◆ **Assignment**
Transcribe the listing exactly as written. Leave the images out.
[Start of section]
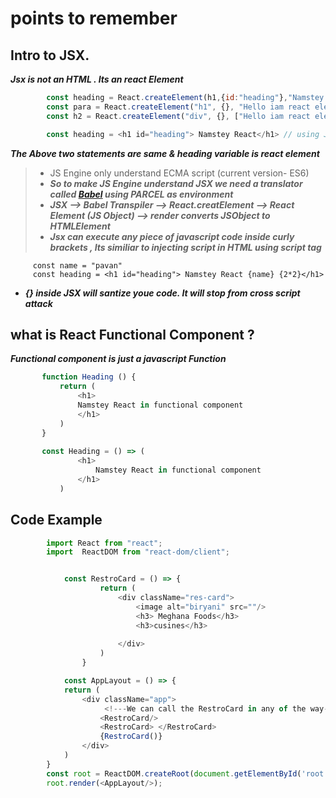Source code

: # points to remember 

##  Intro to JSX.
***Jsx is not an HTML . Its an react Element***
```javascript
        const heading = React.createElement(h1,{id:"heading"},"Namstey React"); // using  react create Element
        const para = React.createElement("h1", {}, "Hello iam react elemnt"); 
        const h2 = React.createElement("div", {}, ["Hello iam react elemnt", para]); //using array of elements

        const heading = <h1 id="heading"> Namstey React</h1> // using JSX
```
***The Above two statements are same & heading variable is react element***

 >- JS Engine only understand ECMA script (current version- ES6)
 >- ***So to make JS Engine understand JSX we need a translator called [Babel](https://babeljs.io/) using PARCEL as environment***
 >- ***JSX --> Babel Transpiler --> React.creatElement --> React Element (JS Object) --> render converts JSObject to HTMLElement***
 >- ***Jsx can execute any piece of javascript code  inside curly brackets , Its  similiar to injecting script in HTML using script tag***

         const name = "pavan"
         const heading = <h1 id="heading"> Namstey React {name} {2*2}</h1>

- ***{} inside JSX  will santize youe code. It will stop from cross script attack***

## what is React Functional Component ?
***Functional component is  just a javascript Function***
 ```javascript   
        function Heading () {
            return (
                <h1>
                Namstey React in functional component
                </h1>
            )
        }
        
        const Heading = () => (
                <h1>
                    Namstey React in functional component
                </h1>
            )
```

## Code Example

```javascript
        import React from "react";
        import  ReactDOM from "react-dom/client";


            const RestroCard = () => {
                    return (
                        <div className="res-card">
                            <image alt="biryani" src=""/>
                            <h3> Meghana Foods</h3>
                            <h3>cusines</h3>
                            
                        </div>
                    )
                }

            const AppLayout = () => {
            return (
                <div className="app"> 
                     <!---We can call the RestroCard in any of the way--->
                    <RestroCard/>
                    <RestroCard> </RestroCard>
                    {RestroCard()}
                </div>
            )
        }
        const root = ReactDOM.createRoot(document.getElementById('root'));
        root.render(<AppLayout/>);
```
[End of section]
◆ **Written solution**
Source code

: # points to remember 

##  Intro to JSX.
***Jsx is not an HTML . Its an react Element***
```javascript
        const heading = React.createElement(h1,{id:"heading"},"Namstey React"); // using  react create Element
        const para = React.createElement("h1", {}, "Hello iam react elemnt"); 
        const h2 = React.createElement("div", {}, ["Hello iam react elemnt", para]); //using array of elements

        const heading = <h1 id="heading"> Namstey React</h1> // using JSX
```
***The Above two statements are same & heading variable is react element***

 >- JS Engine only understand ECMA script (current version- ES6)
 >- ***So to make JS Engine understand JSX we need a translator called [Babel](https://babeljs.io/) using PARCEL as environment***
 >- ***JSX --> Babel Transpiler --> React.creatElement --> React Element (JS Object) --> render converts JSObject to HTMLElement***
 >- ***Jsx can execute any piece of javascript code  inside curly brackets , Its  similiar to injecting script in HTML using script tag***

         const name = "pavan"
         const heading = <h1 id="heading"> Namstey React {name} {2*2}</h1>

- ***{} inside JSX  will santize youe code. It will stop from cross script attack***

## what is React Functional Component ?
***Functional component is  just a javascript Function***
 ```javascript   
        function Heading () {
            return (
                <h1>
                Namstey React in functional component
                </h1>
            )
        }
        
        const Heading = () => (
                <h1>
                    Namstey React in functional component
                </h1>
            )
```

## Code Example

```javascript
        import React from "react";
        import  ReactDOM from "react-dom/client";


            const RestroCard = () => {
                    return (
                        <div className="res-card">
                            <image alt="biryani" src=""/>
                            <h3> Meghana Foods</h3>
                            <h3>cusines</h3>
                            
                        </div>
                    )
                }

            const AppLayout = () => {
            return (
                <div className="app"> 
                     <!---We can call the RestroCard in any of the way--->
                    <RestroCard/>
                    <RestroCard> </RestroCard>
                    {RestroCard()}
                </div>
            )
        }
        const root = ReactDOM.createRoot(document.getElementById('root'));
        root.render(<AppLayout/>);
```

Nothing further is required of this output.